I disagree: I'm sure Microsoft has enough work-power to rewrite every
piece of software they want and the GPL doesn't prevent the creation of
clean-room implementations with proprietary enhancements.

The ASF's main focus is to keep the web "free" and avoid proprietary
lock in. We do this for the HTTP protocol, and we do this for the XML
language, for XSLT, FO, SVG and all a bunch of other open standards.

How can we be sure that everybody behaves as they should, protecting our
(and their) freedom? By making it valuable for them to do so.

This is what you ackowledge with Ogg-Vorbis. Can you tell us why this is
different from what the ASF is doing?

We are happy to give up some rights (yeah, some freedom) on our code for
the net gain of keeping the standard open and the web a place where
everyone of us can feel free. Isn't this what you like as well?

So I posed myself this question: would a GPL-ed Apache HTTPD increase
the freedom for web users and web developers? I don't think so, rather
the opposite! It would force corporations to leave the bandwagon and
implement their own server, thus increasing the chance of
incompatibilities (either incidental or made on purpose).

This can be said for XML and related technologies as well (look at for more info on this), this can also be said for almost
all the technologies that the ASF hosts.

Yes, there is a difference between Ogg-Vorbis and Apache: they need to
gain market-share, we already have it (and keeps rising!).

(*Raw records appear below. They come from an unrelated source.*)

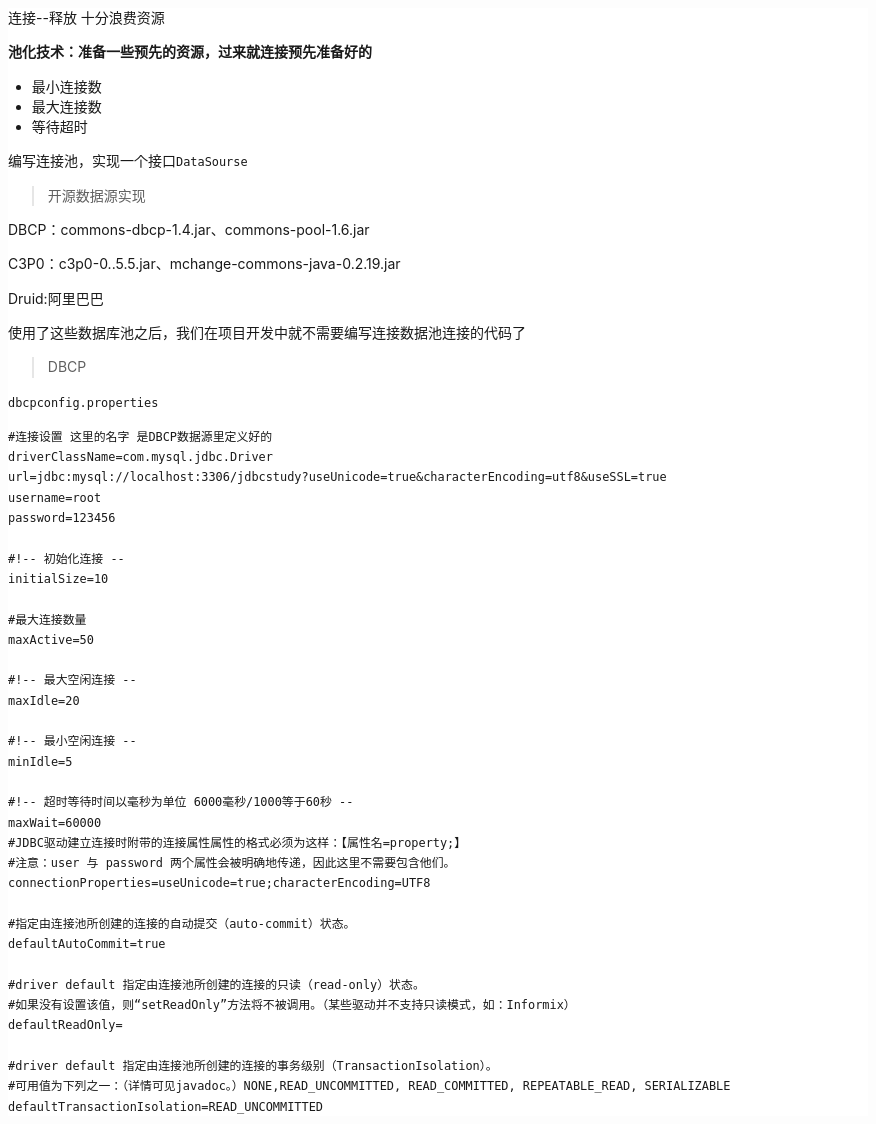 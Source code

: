 连接--释放 十分浪费资源

**池化技术：准备一些预先的资源，过来就连接预先准备好的**

- 最小连接数
- 最大连接数
- 等待超时

编写连接池，实现一个接口`DataSourse`

> 开源数据源实现

DBCP：commons-dbcp-1.4.jar、commons-pool-1.6.jar

C3P0：c3p0-0..5.5.jar、mchange-commons-java-0.2.19.jar

Druid:阿里巴巴

使用了这些数据库池之后，我们在项目开发中就不需要编写连接数据池连接的代码了

> DBCP

`dbcpconfig.properties`

```properties
#连接设置 这里的名字 是DBCP数据源里定义好的
driverClassName=com.mysql.jdbc.Driver
url=jdbc:mysql://localhost:3306/jdbcstudy?useUnicode=true&characterEncoding=utf8&useSSL=true
username=root
password=123456

#!-- 初始化连接 --
initialSize=10

#最大连接数量
maxActive=50

#!-- 最大空闲连接 --
maxIdle=20

#!-- 最小空闲连接 --
minIdle=5

#!-- 超时等待时间以毫秒为单位 6000毫秒/1000等于60秒 --
maxWait=60000
#JDBC驱动建立连接时附带的连接属性属性的格式必须为这样：【属性名=property;】
#注意：user 与 password 两个属性会被明确地传递，因此这里不需要包含他们。
connectionProperties=useUnicode=true;characterEncoding=UTF8

#指定由连接池所创建的连接的自动提交（auto-commit）状态。
defaultAutoCommit=true

#driver default 指定由连接池所创建的连接的只读（read-only）状态。
#如果没有设置该值，则“setReadOnly”方法将不被调用。（某些驱动并不支持只读模式，如：Informix）
defaultReadOnly=

#driver default 指定由连接池所创建的连接的事务级别（TransactionIsolation）。
#可用值为下列之一：（详情可见javadoc。）NONE,READ_UNCOMMITTED, READ_COMMITTED, REPEATABLE_READ, SERIALIZABLE
defaultTransactionIsolation=READ_UNCOMMITTED
```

But is this a
real difference? If turning Apache into GPL-ed code (or even worse, dual
licensed) spits the community, wouldn't this hurt the freedom of the web
as a whole?

Why am I saying this to you? well, your opinion on the BSD license is
notorious and normally indicates that the BSD license is, somewhat,
less-free than the GPL. While this might be the case for lots of
software, there are cases where BSD means more freedom than GPL.

This Ogg-Vorbis case is an example.

Unfortunately, there is no indication of this on the web, not even in
the FSF web site and many people see BSD licenses and reject the notion
alltogether, failing to understand that there is as much care for
freedom as there is for "official free software".

I don't care that much since I believe I'm doing the right thing for
myself and for my fellow neighbour and I'm even willing to loose part of
the control of the software I write for this.

But people should not be scared-away from the BSD license just because
the concept was not invented by the FSF.

Thanks for your patience.

Stefano Mazzocchi      One must still have chaos in oneself to be
                          able to give birth to a dancing star.